PROCESO DE TRABAJO
El calado consiste en deshilar el tejido logrando con ello diversos y complicados dibujos sobre la trama del mismo. Estos dibujos parecen inspirados muchas veces en la flora o en motivos arquitectónicos que igualmente han tomado sus formas de la naturaleza.
Para calar, se siguen los siguientes pasos:
Cortar la tela según las medidas del trabajo que se va a realizar.
- Marcado de la pieza, que se hace tanto en horizontal como en vertical, dejando 2 cm de borde.
- Puntillo, para evitar que la tela se deforme al deshilarla.
- Deshilado o sacado de las hebras, cuyo esquema irá en función del diseño a calar.

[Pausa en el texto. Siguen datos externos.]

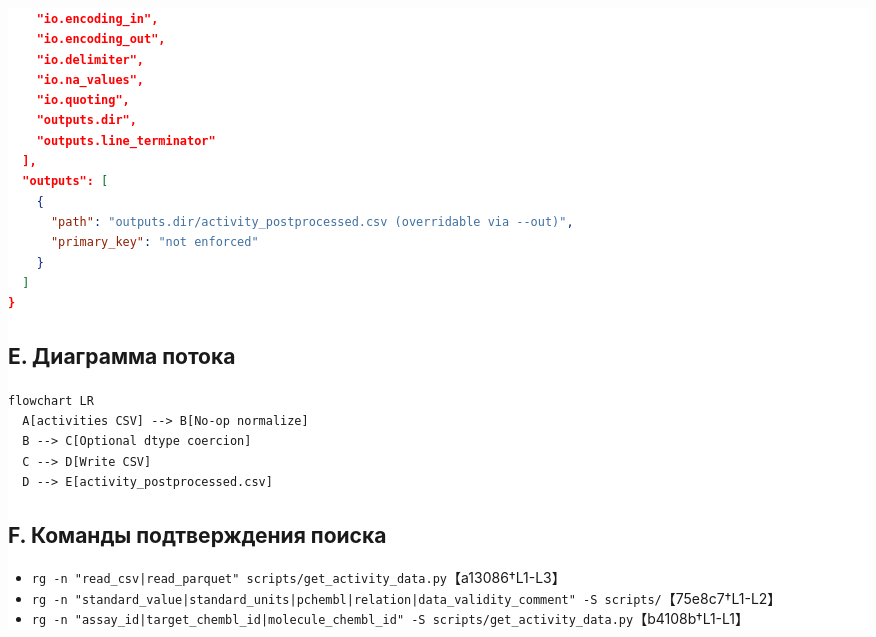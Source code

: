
 ```json
    "io.encoding_in",
    "io.encoding_out",
    "io.delimiter",
    "io.na_values",
    "io.quoting",
    "outputs.dir",
    "outputs.line_terminator"
  ],
  "outputs": [
    {
      "path": "outputs.dir/activity_postprocessed.csv (overridable via --out)",
      "primary_key": "not enforced"
    }
  ]
}
```

## E. Диаграмма потока
```mermaid
flowchart LR
  A[activities CSV] --> B[No-op normalize]
  B --> C[Optional dtype coercion]
  C --> D[Write CSV]
  D --> E[activity_postprocessed.csv]
```

## F. Команды подтверждения поиска
- `rg -n "read_csv|read_parquet" scripts/get_activity_data.py`【a13086†L1-L3】
- `rg -n "standard_value|standard_units|pchembl|relation|data_validity_comment" -S scripts/`【75e8c7†L1-L2】
- `rg -n "assay_id|target_chembl_id|molecule_chembl_id" -S scripts/get_activity_data.py`【b4108b†L1-L1】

- Puesta en el telar. Se sujeta al trozo de tela clavado en los listones, se le ponen las varillas, y se colocan la tachas, dejando la tela tirante; y luego, tensamos con hilo desde la tela a las varillas.
- Calado de la tela, que consiste en ir atando las hebras sueltas que han quedado en el deshilado, e ir hilando los espacios vacíos, adornándolos con una amplia gama de dibujos.
Una vez confeccionado el trabajo elegido, se pasa a la última fase del trabajo con:
- Remate con un festón por todo el borde de la pieza.
- Lavado de la pieza en el telar, y secado al sol.
- Recorte del festón.
El proceso de aprendizaje de los conocimientos se transmitían de generación en generación y requería comenzar desde muy corta edad. Era una labor femenina donde la repartidora, o persona cuyo negocio era repartir las telas y los diseños,distribuir el trabajo entre las caladoras en función de la edad y de la destreza que cada una mostrase y por último recoger los calados terminados para comercializarlos.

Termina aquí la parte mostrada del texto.